Select this option if you are using Red Hat OpenShift Role Based Access Controls (RBACs) and would like NeuVector to automatically read and enforce those. If selected, OpenShift users can log into the NeuVector console using their OpenShift credentials, and will only have access to the resources (Projects, containers, nodes etc) according to their role in the OpenShift cluster. OpenShift integration uses the OAuth2 protocol.

OpenShift

important

Do not use the setting in OpenShift AllowAllPasswordIdentityProvider which allows any password to be used to log in. This will allow a user to login into NeuVector with any password as well (as a read only user). It will also create a new user in OpenShift for every login (see β€˜oc get user’ results).

note

The default Admin user of NeuVector and any additional users created in NeuVector will still be active with OpenShift RBACs enabled.

Trust External Root CAs with Helm​

NeuVector can be configured to trust external root Certificate Authorities (CAs) for secure connections such as LDAPS, OIDC, and registry scanning. This configuration enables trusted communication with external authentication and image registry systems.
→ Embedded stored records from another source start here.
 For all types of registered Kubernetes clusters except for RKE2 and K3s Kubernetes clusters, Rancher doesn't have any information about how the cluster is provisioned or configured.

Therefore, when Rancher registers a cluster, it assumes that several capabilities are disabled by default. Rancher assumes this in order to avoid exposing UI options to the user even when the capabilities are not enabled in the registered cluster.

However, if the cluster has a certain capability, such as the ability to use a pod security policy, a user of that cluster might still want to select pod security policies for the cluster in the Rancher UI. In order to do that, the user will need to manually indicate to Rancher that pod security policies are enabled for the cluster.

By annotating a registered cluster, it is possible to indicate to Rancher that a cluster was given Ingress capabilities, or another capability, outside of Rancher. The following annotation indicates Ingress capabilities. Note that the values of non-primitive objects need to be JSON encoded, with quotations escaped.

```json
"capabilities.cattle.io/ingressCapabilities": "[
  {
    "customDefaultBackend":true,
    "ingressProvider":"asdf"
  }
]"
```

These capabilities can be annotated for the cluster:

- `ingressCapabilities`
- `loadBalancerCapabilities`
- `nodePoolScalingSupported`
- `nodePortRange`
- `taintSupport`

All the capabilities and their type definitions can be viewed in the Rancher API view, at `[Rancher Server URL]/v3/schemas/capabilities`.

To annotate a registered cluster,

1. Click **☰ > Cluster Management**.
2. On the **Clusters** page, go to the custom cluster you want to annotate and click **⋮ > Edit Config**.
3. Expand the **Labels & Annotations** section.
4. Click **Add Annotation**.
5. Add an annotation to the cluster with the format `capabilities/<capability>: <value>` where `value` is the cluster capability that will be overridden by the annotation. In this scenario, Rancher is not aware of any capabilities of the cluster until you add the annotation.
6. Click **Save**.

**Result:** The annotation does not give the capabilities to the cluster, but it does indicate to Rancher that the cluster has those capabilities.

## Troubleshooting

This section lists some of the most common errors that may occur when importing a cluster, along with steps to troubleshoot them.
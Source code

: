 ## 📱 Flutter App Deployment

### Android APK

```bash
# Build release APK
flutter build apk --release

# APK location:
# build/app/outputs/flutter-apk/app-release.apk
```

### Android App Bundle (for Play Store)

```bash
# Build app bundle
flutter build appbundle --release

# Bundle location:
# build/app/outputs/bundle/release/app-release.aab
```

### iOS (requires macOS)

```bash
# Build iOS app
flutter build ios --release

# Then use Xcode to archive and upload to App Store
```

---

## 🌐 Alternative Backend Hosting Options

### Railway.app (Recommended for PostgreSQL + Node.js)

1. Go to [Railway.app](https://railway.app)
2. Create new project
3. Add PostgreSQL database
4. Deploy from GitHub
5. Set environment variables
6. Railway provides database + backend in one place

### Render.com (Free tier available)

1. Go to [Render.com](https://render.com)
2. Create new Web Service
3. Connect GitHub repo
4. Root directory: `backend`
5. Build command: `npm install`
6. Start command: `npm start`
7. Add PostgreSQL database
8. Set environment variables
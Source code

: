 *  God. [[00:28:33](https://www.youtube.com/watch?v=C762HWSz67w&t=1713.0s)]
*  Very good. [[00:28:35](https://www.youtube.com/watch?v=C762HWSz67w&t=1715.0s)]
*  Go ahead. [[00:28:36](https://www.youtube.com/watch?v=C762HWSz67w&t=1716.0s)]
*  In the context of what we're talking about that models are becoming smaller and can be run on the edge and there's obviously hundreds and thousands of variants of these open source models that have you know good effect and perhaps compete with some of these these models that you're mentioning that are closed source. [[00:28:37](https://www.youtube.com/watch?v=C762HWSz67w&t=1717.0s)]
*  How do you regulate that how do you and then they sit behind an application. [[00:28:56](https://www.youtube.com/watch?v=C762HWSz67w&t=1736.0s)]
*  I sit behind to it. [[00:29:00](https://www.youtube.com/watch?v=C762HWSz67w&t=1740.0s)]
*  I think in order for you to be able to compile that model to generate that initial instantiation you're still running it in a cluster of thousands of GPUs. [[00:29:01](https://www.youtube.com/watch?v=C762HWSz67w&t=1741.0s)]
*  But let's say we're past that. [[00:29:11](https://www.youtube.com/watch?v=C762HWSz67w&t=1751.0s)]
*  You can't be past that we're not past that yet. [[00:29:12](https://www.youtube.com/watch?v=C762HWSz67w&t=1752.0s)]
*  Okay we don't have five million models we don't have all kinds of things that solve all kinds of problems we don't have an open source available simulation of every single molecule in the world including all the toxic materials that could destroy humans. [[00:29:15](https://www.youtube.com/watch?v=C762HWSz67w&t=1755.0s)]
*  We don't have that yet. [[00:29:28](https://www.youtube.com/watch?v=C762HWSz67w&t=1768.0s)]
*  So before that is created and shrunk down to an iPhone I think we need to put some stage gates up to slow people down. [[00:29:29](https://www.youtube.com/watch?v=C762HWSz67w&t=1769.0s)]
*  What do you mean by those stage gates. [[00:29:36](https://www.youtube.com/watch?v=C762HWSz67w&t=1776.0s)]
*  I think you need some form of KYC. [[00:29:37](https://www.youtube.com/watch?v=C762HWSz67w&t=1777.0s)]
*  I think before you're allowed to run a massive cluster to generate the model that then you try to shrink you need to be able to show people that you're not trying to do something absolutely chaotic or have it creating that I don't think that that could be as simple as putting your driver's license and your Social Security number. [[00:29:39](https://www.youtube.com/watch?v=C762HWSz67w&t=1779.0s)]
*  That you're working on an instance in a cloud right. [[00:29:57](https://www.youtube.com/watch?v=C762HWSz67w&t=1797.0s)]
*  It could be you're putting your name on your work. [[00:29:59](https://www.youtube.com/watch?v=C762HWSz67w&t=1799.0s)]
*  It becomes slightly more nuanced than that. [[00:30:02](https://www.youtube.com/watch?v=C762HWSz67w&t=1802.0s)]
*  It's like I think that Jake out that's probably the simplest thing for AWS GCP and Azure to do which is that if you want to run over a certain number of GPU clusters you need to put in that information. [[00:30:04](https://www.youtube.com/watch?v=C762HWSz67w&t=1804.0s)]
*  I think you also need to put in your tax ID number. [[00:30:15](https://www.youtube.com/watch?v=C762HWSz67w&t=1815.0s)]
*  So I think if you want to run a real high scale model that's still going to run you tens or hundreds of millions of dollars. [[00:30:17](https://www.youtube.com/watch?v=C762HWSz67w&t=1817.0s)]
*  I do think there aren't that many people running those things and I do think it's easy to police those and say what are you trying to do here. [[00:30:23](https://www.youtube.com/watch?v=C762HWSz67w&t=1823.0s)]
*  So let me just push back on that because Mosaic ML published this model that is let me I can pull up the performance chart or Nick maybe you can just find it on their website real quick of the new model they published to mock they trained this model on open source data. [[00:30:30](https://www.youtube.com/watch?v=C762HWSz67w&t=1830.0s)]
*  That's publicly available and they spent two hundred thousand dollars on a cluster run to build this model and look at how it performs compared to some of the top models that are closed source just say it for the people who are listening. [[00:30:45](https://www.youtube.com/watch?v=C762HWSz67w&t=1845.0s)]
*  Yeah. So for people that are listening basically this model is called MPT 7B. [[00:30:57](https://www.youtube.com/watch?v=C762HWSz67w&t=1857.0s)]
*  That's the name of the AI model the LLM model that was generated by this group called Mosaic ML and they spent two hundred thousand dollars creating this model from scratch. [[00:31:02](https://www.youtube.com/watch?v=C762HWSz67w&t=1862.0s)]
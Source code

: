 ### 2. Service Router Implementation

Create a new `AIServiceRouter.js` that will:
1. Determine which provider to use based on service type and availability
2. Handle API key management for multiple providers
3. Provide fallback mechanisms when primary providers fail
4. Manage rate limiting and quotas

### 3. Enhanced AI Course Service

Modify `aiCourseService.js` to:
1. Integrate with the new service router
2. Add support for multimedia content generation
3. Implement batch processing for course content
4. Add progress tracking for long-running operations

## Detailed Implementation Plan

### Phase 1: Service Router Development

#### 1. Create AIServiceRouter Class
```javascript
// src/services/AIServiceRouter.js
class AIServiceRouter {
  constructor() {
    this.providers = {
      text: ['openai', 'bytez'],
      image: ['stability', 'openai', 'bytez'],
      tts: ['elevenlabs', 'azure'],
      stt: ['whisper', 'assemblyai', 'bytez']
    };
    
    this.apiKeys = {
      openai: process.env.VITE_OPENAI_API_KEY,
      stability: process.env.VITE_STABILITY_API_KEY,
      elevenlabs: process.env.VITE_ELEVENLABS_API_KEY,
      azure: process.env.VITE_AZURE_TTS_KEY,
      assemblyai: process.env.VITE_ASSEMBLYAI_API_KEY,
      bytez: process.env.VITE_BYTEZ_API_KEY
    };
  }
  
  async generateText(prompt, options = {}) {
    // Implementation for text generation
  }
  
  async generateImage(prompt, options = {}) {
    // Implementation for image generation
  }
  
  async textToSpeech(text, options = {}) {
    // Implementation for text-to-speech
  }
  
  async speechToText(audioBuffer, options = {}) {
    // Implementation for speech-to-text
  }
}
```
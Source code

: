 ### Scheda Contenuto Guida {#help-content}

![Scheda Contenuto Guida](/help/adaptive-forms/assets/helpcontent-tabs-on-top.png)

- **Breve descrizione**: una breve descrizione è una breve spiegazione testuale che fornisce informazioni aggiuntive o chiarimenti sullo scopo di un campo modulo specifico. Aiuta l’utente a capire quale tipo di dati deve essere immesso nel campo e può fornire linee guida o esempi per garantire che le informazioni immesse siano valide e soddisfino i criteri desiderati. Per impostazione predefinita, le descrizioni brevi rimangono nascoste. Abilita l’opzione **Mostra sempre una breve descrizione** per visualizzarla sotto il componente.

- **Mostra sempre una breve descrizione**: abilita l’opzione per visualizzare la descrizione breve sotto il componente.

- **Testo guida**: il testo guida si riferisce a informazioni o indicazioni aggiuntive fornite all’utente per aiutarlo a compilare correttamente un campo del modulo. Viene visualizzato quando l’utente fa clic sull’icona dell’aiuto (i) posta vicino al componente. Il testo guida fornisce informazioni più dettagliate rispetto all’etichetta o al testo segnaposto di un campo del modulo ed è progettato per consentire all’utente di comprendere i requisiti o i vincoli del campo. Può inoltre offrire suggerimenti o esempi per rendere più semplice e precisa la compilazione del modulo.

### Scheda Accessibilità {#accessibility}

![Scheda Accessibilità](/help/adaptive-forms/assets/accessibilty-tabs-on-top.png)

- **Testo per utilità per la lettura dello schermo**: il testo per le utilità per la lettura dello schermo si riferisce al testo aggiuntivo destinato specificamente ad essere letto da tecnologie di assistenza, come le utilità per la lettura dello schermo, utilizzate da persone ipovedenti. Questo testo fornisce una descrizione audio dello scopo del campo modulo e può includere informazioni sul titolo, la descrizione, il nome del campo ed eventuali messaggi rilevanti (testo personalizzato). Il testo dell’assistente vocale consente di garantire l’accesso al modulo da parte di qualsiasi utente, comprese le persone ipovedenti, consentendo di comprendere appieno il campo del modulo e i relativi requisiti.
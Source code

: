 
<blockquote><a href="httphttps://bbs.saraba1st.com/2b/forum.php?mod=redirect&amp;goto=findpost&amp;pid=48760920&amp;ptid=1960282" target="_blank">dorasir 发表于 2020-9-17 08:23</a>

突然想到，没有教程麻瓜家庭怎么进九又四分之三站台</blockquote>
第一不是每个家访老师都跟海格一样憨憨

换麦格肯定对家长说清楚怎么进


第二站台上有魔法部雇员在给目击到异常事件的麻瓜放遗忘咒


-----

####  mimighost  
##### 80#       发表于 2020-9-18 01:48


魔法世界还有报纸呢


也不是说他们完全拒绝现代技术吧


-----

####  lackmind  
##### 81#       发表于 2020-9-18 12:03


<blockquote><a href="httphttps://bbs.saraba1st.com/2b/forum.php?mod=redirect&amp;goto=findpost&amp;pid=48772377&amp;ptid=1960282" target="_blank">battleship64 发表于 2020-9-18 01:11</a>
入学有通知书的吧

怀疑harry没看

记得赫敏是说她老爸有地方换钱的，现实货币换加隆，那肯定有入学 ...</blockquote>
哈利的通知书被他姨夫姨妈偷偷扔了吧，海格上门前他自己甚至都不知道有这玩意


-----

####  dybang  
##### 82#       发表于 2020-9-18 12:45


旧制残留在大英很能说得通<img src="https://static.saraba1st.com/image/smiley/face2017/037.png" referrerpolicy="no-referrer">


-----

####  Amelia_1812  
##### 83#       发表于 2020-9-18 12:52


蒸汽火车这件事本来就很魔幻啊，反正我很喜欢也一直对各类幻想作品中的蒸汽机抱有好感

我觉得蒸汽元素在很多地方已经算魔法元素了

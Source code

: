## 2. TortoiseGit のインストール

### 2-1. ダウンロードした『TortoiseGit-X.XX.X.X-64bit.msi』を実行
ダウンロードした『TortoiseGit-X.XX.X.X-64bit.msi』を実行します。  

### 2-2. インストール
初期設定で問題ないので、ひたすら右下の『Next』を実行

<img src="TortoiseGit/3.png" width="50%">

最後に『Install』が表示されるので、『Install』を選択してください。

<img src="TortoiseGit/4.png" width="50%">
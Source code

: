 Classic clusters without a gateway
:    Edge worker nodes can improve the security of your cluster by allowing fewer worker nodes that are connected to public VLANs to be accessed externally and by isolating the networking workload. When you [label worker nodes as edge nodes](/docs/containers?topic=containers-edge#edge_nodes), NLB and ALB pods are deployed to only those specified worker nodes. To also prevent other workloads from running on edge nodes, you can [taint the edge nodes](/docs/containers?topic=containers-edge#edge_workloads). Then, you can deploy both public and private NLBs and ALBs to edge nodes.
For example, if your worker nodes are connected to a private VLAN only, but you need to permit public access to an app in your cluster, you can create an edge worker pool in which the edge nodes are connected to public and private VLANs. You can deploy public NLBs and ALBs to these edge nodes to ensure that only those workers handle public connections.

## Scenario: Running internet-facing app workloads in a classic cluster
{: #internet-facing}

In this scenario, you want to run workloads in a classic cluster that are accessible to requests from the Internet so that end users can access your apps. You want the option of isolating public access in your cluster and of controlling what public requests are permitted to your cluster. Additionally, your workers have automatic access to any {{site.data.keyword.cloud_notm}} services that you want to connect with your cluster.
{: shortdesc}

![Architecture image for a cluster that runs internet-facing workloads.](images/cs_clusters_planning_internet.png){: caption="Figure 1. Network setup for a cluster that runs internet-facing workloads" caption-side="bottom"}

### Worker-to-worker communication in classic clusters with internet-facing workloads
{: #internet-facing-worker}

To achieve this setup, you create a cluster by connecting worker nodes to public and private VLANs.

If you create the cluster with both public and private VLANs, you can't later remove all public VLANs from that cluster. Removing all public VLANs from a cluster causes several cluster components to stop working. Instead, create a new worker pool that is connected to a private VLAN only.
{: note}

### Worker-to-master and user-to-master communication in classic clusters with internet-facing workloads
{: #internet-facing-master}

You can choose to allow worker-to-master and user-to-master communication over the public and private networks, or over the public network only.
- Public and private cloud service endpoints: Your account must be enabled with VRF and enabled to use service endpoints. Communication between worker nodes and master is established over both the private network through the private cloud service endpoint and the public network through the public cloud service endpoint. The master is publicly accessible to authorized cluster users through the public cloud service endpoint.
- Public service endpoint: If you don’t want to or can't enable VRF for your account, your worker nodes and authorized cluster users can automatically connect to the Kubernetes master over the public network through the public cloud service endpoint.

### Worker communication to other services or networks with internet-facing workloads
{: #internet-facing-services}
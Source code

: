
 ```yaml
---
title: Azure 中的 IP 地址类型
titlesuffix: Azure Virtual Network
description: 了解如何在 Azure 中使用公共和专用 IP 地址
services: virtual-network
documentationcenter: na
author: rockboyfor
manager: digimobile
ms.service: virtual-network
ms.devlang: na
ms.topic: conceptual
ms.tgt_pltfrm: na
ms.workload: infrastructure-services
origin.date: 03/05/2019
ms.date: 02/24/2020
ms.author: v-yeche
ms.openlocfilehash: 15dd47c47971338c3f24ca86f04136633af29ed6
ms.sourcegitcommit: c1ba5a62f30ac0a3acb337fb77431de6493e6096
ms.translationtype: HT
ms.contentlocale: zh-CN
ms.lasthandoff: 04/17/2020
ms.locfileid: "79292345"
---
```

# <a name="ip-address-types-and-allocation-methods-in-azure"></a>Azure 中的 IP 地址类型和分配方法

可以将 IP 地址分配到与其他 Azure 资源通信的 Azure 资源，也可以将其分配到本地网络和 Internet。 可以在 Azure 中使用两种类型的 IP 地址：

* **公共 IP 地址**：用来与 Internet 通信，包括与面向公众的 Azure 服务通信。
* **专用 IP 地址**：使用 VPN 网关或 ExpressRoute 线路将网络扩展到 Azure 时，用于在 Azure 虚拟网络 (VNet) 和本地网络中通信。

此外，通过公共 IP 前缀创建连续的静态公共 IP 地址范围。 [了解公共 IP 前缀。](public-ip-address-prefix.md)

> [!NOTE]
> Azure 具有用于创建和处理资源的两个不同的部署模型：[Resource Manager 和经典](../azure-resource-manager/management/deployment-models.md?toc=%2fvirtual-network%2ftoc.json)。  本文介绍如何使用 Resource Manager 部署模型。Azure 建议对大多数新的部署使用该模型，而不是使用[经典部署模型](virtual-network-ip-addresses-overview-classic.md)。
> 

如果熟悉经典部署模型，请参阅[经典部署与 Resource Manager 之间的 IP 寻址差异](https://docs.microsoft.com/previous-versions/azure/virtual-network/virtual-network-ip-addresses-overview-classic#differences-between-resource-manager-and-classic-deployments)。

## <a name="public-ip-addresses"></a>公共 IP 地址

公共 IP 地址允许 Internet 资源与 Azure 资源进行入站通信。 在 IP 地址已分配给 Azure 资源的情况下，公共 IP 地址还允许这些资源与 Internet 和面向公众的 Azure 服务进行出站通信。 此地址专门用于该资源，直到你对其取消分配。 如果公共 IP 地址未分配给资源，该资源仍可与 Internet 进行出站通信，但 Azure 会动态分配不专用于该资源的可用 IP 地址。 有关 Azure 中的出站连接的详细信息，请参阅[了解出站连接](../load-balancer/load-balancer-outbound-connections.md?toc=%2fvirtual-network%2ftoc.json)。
When configured through the NeuVector Manager UI, the root CA information is stored directly in the Consul database. No Kubernetes Secret or ConfigMap object is created automatically. As a result, this setting cannot be managed through Helm by default because Helm relies on Kubernetes objects for configuration management.

To configure trusted root CAs, use a custom ConfigMap that provides the CA certificates and enables TLS verification.

Create an override.yaml file that includes your CA certificate and TLS verification settings:

controller:
configmap:
enabled: true
data:
sysinitcfg.yaml: |
cacerts:
- -----BEGIN CERTIFICATE-----
MIID0zCCArugAwIBAgIU...
-----END CERTIFICATE-----
enable_tls_verification: true

Save this configuration as override.yaml, then deploy NeuVector using Helm.

helm install neuvector neuvector/core -n neuvector --set manager.svc.type=NodePort,imagePullSecrets=regsecret -f override.yaml

After deployment, confirm that the configuration is applied by viewing the neuvector-init ConfigMap:

kubectl get cm neuvector-init -o yaml

You should see the certificate block and TLS verification settings reflected in the output.

apiVersion: v1
data:
sysinitcfg.yaml: |
cacerts:
- -----BEGIN CERTIFICATE-----
MIID0zCCArugAwIBAgIU...
-----END CERTIFICATE-----
enable_tls_verification: true
kind: ConfigMap
metadata:
annotations:
meta.helm.sh/release-name: neuvector
meta.helm.sh/release-namespace: neuvector
creationTimestamp: "2025-07-18T16:23:24Z"
labels:
app.kubernetes.io/managed-by: Helm
chart: core-2.8.7
release: neuvector
name: neuvector-init
namespace: neuvector
resourceVersion: "35282681"
uid: a63f139b-dcaf-43c5-bfba-0094c7d98f65
note

After Helm installation, verify that NeuVector is running and accessible:

NODE_PORT=$(kubectl get -n neuvector -o jsonpath="{.spec.ports[0].nodePort}" svc neuvector-service-webui)
NODE_IP=$(kubectl get nodes -o jsonpath="{.items[0].status.addresses[0].address}")
echo https://$NODE_IP:$NODE_PORT

Open this URl in a browser to access NeuVector Manager UI

Kubernetes RBACs​

To manually configure RBACs for Kubernetes namespaces, open the Advanced Setting in the new user creation screen in Settings -> Users -> Add User. Here you can enter the namespaces(s) which this user should have access to in NeuVector.

Kubernetes

SYSLOG​

Enter the SYSLOG server IP and select the level of notification. You can also use a DNS name and/or select TCP for configuration.

Webhooks​

Notifications can be sent via webhooks to an endpoint. Enter the endpoint URL for notifications to be sent. Webhook notifications for custom events can be configured in Policy -> Response Rules

Directory/SSO Integration​

See the next sections for LDAP, MSAD, SAML, OpenId and other integrations. See the Basics -> Users & Roles section for predefined and custom roles in NeuVector which can be mapped in the integration.